U.S. Ag Needs a 21st-Century New Deal

These are difficult times in farm country. Historic spring rains – 600 percent above average in some places – inundated fields and homes. The U.S. Department of Agriculture predicts that this year’s corn and soybean crops will be the smallest in four years, due partly to delayed planting.

Even before the floods, farm bankruptcies were already at a 10-year high. In 2018 less than half of U.S. growers made any income from their farms, and median farm income dipped to negative $1,553 – that is, a net loss.

At the same time, the Intergovernmental Panel on Climate Change estimates that about 12 years remain to rein in global greenhouse gas emissions enough to limit global warming to 1.5 degrees Celsius above pre-industrial levels.

As scholars, we believe U.S. agriculture needs to make a systemwide shift that cuts carbon emissions, reduces vulnerability to climate chaos and prioritizes economic justice. Taking the lead from environmental justice and labor movements, we call this process a just transition.

Reconstructing rural America and dealing with climate change are both part of this process. Two elements are essential: agriculture based in principles of ecology, and economic policies that end overproduction of cheap food and reestablish fair prices for farmers.

Climate Solutions on the Farm

Agriculture generates about 9 percent of U.S. greenhouse gas emissions from sources that include synthetic fertilizers and intensive livestock operations. These emissions can be significantly curbed through adopting methods of agroecology, a science that applies principles of ecology to designing sustainable food systems.

Agroecological practices include replacing fossil-fuel-based inputs like fertilizer with a range of diverse plants, animals, fungi, insects and soil organisms. By mimicking ecological interactions, biodiversity produces both food and renewable ecosystem services, such as soil nutrient cycling and carbon sequestration.

A beneficial practice is switching from row crops to agroforestry, which combines trees, livestock and crops in a single field. This approach can increase soil carbon storage by up to 34 percent. It can also turn various wastes into nutrient inputs.

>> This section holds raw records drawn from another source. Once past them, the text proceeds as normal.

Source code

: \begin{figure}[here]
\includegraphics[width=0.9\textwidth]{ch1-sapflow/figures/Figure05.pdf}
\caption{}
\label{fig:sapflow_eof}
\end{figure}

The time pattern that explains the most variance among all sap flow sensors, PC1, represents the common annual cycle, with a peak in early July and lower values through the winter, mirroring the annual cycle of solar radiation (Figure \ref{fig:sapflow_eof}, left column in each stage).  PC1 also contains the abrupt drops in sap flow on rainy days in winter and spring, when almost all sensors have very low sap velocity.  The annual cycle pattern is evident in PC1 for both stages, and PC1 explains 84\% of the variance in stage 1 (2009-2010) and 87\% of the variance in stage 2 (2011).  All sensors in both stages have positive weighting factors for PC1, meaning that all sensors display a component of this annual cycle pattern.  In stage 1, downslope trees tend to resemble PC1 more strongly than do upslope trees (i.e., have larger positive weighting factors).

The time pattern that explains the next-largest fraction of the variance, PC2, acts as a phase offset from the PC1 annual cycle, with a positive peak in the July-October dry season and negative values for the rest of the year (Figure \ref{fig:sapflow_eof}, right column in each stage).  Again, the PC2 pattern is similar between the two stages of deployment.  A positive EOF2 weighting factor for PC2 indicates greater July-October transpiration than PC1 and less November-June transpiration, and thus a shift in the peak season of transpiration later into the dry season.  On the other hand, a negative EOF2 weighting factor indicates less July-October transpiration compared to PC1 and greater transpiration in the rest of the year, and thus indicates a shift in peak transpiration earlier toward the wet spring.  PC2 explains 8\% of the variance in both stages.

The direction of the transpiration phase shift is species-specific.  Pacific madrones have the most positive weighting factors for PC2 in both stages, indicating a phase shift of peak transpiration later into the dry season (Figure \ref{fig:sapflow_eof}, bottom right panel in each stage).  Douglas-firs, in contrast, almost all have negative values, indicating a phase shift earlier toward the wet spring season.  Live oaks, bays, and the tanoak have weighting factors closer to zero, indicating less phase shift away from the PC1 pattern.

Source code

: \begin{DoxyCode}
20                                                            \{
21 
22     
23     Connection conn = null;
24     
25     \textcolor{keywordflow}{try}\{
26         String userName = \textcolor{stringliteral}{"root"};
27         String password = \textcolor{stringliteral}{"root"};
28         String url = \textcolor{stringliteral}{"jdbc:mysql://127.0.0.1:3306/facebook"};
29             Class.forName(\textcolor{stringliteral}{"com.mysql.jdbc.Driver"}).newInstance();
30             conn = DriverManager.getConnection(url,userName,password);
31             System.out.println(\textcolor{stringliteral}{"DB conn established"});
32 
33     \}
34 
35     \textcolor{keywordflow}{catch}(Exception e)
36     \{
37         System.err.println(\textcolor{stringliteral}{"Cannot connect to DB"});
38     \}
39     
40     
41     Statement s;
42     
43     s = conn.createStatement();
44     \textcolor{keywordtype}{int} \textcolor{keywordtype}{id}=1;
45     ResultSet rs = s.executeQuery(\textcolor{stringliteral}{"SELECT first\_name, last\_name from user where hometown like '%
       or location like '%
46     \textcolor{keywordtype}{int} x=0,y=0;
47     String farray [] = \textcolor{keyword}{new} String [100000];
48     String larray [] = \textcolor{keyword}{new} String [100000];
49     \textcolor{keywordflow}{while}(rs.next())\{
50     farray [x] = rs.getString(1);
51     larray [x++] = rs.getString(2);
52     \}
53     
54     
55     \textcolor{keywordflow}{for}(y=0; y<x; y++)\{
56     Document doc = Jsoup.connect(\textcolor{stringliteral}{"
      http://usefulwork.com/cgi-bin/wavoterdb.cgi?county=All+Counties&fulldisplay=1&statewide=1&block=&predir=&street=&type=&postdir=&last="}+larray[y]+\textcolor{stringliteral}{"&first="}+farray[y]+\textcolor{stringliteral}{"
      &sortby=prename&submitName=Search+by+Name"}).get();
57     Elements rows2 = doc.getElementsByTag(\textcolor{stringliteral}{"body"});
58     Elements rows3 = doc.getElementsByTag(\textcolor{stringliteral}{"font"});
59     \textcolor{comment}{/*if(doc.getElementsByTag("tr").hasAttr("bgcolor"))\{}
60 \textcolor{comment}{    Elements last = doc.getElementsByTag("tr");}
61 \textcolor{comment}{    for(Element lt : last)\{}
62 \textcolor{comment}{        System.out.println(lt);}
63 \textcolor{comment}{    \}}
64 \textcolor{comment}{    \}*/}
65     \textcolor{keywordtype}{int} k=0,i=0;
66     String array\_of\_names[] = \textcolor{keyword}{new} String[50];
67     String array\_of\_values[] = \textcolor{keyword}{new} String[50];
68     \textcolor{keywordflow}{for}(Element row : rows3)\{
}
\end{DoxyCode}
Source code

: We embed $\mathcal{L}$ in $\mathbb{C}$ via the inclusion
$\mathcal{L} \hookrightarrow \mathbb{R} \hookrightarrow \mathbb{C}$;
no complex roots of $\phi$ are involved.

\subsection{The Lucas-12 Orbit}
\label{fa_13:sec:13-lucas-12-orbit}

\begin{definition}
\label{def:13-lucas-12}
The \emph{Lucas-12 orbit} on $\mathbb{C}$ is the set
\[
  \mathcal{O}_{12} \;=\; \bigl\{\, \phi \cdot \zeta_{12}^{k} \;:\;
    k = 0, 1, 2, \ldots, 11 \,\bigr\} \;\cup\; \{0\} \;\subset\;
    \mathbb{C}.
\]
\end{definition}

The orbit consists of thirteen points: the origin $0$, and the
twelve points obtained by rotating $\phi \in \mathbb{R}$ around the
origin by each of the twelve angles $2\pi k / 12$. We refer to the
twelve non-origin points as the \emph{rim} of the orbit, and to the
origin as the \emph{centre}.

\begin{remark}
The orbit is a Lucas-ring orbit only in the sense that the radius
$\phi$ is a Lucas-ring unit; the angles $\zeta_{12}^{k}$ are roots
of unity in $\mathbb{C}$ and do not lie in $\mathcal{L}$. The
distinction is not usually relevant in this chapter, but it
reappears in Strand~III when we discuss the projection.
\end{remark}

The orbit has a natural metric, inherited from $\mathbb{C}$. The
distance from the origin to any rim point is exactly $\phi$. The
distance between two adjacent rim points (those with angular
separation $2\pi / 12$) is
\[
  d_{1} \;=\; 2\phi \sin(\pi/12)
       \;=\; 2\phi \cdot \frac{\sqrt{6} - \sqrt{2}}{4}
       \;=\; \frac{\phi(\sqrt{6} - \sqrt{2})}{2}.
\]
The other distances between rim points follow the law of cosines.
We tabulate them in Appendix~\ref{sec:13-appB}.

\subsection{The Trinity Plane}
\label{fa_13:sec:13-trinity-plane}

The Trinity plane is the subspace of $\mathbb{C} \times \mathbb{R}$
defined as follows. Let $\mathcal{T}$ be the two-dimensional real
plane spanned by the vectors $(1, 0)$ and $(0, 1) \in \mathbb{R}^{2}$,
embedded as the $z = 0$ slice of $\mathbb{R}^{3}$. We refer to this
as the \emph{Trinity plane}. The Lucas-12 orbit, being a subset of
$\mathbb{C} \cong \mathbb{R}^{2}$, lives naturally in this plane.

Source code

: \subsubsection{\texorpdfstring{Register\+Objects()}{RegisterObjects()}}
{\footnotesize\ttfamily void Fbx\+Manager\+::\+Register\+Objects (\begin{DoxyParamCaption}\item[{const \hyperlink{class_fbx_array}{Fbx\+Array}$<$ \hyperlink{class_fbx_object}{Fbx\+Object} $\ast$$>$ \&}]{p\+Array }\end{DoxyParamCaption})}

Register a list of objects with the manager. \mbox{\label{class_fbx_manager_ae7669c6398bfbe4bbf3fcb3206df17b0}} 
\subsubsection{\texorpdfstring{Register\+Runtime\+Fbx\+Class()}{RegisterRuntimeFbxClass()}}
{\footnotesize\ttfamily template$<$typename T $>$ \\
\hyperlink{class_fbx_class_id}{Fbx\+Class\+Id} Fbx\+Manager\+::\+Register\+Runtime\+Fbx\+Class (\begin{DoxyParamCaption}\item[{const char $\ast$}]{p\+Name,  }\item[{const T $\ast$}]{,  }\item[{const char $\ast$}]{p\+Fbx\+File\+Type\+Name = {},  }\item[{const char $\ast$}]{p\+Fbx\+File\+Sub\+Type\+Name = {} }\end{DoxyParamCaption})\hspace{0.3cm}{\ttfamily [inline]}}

Unfortunately, many U.S. farmers are stuck in industrial production. A 2016 study by an international expert panel identified eight key lock-ins, or mechanisms, that reinforce the large-scale model. They include consumer expectations of cheap food, export-oriented trade, and most importantly, concentration of power in the global food and agricultural sector.

Because these lock-ins create a deeply entrenched system, revitalizing rural America and decarbonizing agriculture require addressing systemwide issues of politics and power. We believe a strong starting point is connecting ecological practices to economic policy, especially price parity – the principle that farmers ought to be fairly compensated, in line with their production costs.

Economic Justice on the Farm

Farmers first achieved something like parity in 1910-1914. However, after World War 1, crop prices fell below the cost of production and farmers began going broke in a prelude to the Great Depression. Unsurprisingly, they tried to produce more food to get out of debt, even as prices collapsed.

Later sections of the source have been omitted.